• WORK TO BE COMPLETED: The answer should consist of every line of the material, repeated verbatim.

• INPUT FOR THIS TASK:
────────────────
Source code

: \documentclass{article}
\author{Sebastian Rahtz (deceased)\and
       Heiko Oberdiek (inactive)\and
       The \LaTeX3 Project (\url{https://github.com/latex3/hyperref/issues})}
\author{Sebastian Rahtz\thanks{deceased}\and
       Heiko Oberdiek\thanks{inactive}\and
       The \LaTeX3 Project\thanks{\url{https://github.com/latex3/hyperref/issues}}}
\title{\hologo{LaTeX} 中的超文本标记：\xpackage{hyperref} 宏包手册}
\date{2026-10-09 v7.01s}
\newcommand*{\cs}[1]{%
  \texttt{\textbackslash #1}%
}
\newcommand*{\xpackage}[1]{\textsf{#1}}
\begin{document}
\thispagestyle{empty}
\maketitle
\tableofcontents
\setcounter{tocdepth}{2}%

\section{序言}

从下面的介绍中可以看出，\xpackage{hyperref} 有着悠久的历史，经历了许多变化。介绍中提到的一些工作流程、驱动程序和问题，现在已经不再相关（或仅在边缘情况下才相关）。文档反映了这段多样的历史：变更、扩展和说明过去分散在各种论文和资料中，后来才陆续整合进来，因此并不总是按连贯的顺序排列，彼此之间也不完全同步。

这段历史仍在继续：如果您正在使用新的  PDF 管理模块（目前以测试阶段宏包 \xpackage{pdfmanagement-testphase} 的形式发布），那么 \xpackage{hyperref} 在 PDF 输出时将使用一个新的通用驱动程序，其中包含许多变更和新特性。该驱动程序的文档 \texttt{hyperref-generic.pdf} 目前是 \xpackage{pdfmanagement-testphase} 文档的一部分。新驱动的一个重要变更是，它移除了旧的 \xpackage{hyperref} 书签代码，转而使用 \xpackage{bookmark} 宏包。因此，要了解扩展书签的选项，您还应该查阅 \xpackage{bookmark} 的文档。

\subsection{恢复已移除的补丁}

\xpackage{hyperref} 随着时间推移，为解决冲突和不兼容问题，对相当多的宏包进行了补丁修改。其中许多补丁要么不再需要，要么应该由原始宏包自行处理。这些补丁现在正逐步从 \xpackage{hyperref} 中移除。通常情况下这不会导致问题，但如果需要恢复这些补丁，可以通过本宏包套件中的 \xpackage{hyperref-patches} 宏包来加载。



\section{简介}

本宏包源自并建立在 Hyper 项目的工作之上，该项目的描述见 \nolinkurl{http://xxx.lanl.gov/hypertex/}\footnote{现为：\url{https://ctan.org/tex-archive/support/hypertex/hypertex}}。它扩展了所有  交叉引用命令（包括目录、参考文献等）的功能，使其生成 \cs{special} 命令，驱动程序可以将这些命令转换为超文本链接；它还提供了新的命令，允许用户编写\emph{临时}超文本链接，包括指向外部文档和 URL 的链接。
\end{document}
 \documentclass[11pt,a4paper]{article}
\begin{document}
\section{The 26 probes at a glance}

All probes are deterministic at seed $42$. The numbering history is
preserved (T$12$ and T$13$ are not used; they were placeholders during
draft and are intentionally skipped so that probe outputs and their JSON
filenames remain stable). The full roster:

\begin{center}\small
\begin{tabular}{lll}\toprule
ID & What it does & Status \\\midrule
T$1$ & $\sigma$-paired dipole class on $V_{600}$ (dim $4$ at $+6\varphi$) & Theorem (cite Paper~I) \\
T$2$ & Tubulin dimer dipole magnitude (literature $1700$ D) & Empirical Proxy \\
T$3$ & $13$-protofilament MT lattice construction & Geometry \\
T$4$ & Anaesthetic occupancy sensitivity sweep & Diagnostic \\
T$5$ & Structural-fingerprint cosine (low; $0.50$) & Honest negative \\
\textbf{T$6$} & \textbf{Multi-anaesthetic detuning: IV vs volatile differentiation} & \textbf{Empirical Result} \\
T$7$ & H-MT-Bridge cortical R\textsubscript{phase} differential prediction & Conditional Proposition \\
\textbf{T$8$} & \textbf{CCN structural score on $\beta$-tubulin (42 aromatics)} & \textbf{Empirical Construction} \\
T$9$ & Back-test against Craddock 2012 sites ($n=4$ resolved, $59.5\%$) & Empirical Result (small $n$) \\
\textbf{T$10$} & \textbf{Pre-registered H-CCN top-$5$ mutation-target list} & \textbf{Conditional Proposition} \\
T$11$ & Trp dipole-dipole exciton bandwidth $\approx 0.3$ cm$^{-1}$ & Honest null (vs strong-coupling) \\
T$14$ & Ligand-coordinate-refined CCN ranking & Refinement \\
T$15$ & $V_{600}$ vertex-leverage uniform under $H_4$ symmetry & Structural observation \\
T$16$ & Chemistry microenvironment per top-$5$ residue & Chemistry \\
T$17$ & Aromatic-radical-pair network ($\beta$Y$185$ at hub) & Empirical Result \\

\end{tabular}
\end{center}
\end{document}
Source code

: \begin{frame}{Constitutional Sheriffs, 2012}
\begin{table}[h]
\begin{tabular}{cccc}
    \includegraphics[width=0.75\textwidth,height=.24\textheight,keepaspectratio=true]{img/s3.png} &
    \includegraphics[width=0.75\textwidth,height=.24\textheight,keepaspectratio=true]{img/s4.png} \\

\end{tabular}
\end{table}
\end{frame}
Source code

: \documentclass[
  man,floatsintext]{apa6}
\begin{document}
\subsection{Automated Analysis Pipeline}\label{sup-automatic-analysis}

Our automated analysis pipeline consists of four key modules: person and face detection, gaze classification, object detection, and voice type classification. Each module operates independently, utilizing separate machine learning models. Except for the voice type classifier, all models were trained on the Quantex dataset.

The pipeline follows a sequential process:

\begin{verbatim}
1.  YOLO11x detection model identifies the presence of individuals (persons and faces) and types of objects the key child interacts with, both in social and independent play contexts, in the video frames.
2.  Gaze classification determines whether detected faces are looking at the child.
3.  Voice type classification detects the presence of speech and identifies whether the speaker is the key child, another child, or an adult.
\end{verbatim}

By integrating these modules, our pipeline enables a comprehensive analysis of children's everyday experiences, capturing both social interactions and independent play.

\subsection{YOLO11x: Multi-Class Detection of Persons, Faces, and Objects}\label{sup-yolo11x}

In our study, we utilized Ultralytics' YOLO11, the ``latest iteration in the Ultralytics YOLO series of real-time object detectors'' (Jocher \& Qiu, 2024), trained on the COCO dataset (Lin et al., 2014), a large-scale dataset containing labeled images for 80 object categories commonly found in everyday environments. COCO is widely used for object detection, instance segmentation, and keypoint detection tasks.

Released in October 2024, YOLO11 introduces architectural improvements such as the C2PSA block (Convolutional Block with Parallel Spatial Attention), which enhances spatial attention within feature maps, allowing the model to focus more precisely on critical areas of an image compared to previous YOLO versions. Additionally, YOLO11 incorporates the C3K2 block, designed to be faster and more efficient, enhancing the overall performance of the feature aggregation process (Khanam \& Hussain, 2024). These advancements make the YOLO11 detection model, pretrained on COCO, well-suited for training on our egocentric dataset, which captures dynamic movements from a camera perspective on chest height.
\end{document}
────────────────
• REPLY TO THE EXERCISE:
Source code

: \documentclass{article}
\author{Sebastian Rahtz (deceased)\and
       Heiko Oberdiek (inactive)\and
       The \LaTeX3 Project (\url{https://github.com/latex3/hyperref/issues})}
\author{Sebastian Rahtz\thanks{deceased}\and
       Heiko Oberdiek\thanks{inactive}\and
       The \LaTeX3 Project\thanks{\url{https://github.com/latex3/hyperref/issues}}}
\title{\hologo{LaTeX} 中的超文本标记：\xpackage{hyperref} 宏包手册}
\date{2026-10-09 v7.01s}
\newcommand*{\cs}[1]{%
  \texttt{\textbackslash #1}%
}
\newcommand*{\xpackage}[1]{\textsf{#1}}
\begin{document}
\thispagestyle{empty}
\maketitle
\tableofcontents
\setcounter{tocdepth}{2}%

\section{序言}

从下面的介绍中可以看出，\xpackage{hyperref} 有着悠久的历史，经历了许多变化。介绍中提到的一些工作流程、驱动程序和问题，现在已经不再相关（或仅在边缘情况下才相关）。文档反映了这段多样的历史：变更、扩展和说明过去分散在各种论文和资料中，后来才陆续整合进来，因此并不总是按连贯的顺序排列，彼此之间也不完全同步。

这段历史仍在继续：如果您正在使用新的  PDF 管理模块（目前以测试阶段宏包 \xpackage{pdfmanagement-testphase} 的形式发布），那么 \xpackage{hyperref} 在 PDF 输出时将使用一个新的通用驱动程序，其中包含许多变更和新特性。该驱动程序的文档 \texttt{hyperref-generic.pdf} 目前是 \xpackage{pdfmanagement-testphase} 文档的一部分。新驱动的一个重要变更是，它移除了旧的 \xpackage{hyperref} 书签代码，转而使用 \xpackage{bookmark} 宏包。因此，要了解扩展书签的选项，您还应该查阅 \xpackage{bookmark} 的文档。

\subsection{恢复已移除的补丁}

\xpackage{hyperref} 随着时间推移，为解决冲突和不兼容问题，对相当多的宏包进行了补丁修改。其中许多补丁要么不再需要，要么应该由原始宏包自行处理。这些补丁现在正逐步从 \xpackage{hyperref} 中移除。通常情况下这不会导致问题，但如果需要恢复这些补丁，可以通过本宏包套件中的 \xpackage{hyperref-patches} 宏包来加载。



\section{简介}

本宏包源自并建立在 Hyper 项目的工作之上，该项目的描述见 \nolinkurl{http://xxx.lanl.gov/hypertex/}\footnote{现为：\url{https://ctan.org/tex-archive/support/hypertex/hypertex}}。它扩展了所有  交叉引用命令（包括目录、参考文献等）的功能，使其生成 \cs{special} 命令，驱动程序可以将这些命令转换为超文本链接；它还提供了新的命令，允许用户编写\emph{临时}超文本链接，包括指向外部文档和 URL 的链接。
\end{document}
 \documentclass[11pt,a4paper]{article}
\begin{document}
\section{The 26 probes at a glance}

All probes are deterministic at seed $42$. The numbering history is
preserved (T$12$ and T$13$ are not used; they were placeholders during
draft and are intentionally skipped so that probe outputs and their JSON
filenames remain stable). The full roster:

\begin{center}\small
\begin{tabular}{lll}\toprule
ID & What it does & Status \\\midrule
T$1$ & $\sigma$-paired dipole class on $V_{600}$ (dim $4$ at $+6\varphi$) & Theorem (cite Paper~I) \\
T$2$ & Tubulin dimer dipole magnitude (literature $1700$ D) & Empirical Proxy \\
T$3$ & $13$-protofilament MT lattice construction & Geometry \\
T$4$ & Anaesthetic occupancy sensitivity sweep & Diagnostic \\
T$5$ & Structural-fingerprint cosine (low; $0.50$) & Honest negative \\
\textbf{T$6$} & \textbf{Multi-anaesthetic detuning: IV vs volatile differentiation} & \textbf{Empirical Result} \\
T$7$ & H-MT-Bridge cortical R\textsubscript{phase} differential prediction & Conditional Proposition \\
\textbf{T$8$} & \textbf{CCN structural score on $\beta$-tubulin (42 aromatics)} & \textbf{Empirical Construction} \\
T$9$ & Back-test against Craddock 2012 sites ($n=4$ resolved, $59.5\%$) & Empirical Result (small $n$) \\
\textbf{T$10$} & \textbf{Pre-registered H-CCN top-$5$ mutation-target list} & \textbf{Conditional Proposition} \\
T$11$ & Trp dipole-dipole exciton bandwidth $\approx 0.3$ cm$^{-1}$ & Honest null (vs strong-coupling) \\
T$14$ & Ligand-coordinate-refined CCN ranking & Refinement \\
T$15$ & $V_{600}$ vertex-leverage uniform under $H_4$ symmetry & Structural observation \\
T$16$ & Chemistry microenvironment per top-$5$ residue & Chemistry \\
T$17$ & Aromatic-radical-pair network ($\beta$Y$185$ at hub) & Empirical Result \\

\end{tabular}
\end{center}
\end{document}
Source code

: \begin{frame}{Constitutional Sheriffs, 2012}
\begin{table}[h]
\begin{tabular}{cccc}
    \includegraphics[width=0.75\textwidth,height=.24\textheight,keepaspectratio=true]{img/s3.png} &
    \includegraphics[width=0.75\textwidth,height=.24\textheight,keepaspectratio=true]{img/s4.png} \\

\end{tabular}
\end{table}
\end{frame}
Source code

: \documentclass[
  man,floatsintext]{apa6}
\begin{document}
\subsection{Automated Analysis Pipeline}\label{sup-automatic-analysis}

Our automated analysis pipeline consists of four key modules: person and face detection, gaze classification, object detection, and voice type classification. Each module operates independently, utilizing separate machine learning models. Except for the voice type classifier, all models were trained on the Quantex dataset.

The pipeline follows a sequential process:

\begin{verbatim}
1.  YOLO11x detection model identifies the presence of individuals (persons and faces) and types of objects the key child interacts with, both in social and independent play contexts, in the video frames.
2.  Gaze classification determines whether detected faces are looking at the child.
3.  Voice type classification detects the presence of speech and identifies whether the speaker is the key child, another child, or an adult.
\end{verbatim}

By integrating these modules, our pipeline enables a comprehensive analysis of children's everyday experiences, capturing both social interactions and independent play.

\subsection{YOLO11x: Multi-Class Detection of Persons, Faces, and Objects}\label{sup-yolo11x}

In our study, we utilized Ultralytics' YOLO11, the ``latest iteration in the Ultralytics YOLO series of real-time object detectors'' (Jocher \& Qiu, 2024), trained on the COCO dataset (Lin et al., 2014), a large-scale dataset containing labeled images for 80 object categories commonly found in everyday environments. COCO is widely used for object detection, instance segmentation, and keypoint detection tasks.

Released in October 2024, YOLO11 introduces architectural improvements such as the C2PSA block (Convolutional Block with Parallel Spatial Attention), which enhances spatial attention within feature maps, allowing the model to focus more precisely on critical areas of an image compared to previous YOLO versions. Additionally, YOLO11 incorporates the C3K2 block, designed to be faster and more efficient, enhancing the overall performance of the feature aggregation process (Khanam \& Hussain, 2024). These advancements make the YOLO11 detection model, pretrained on COCO, well-suited for training on our egocentric dataset, which captures dynamic movements from a camera perspective on chest height.
\end{document}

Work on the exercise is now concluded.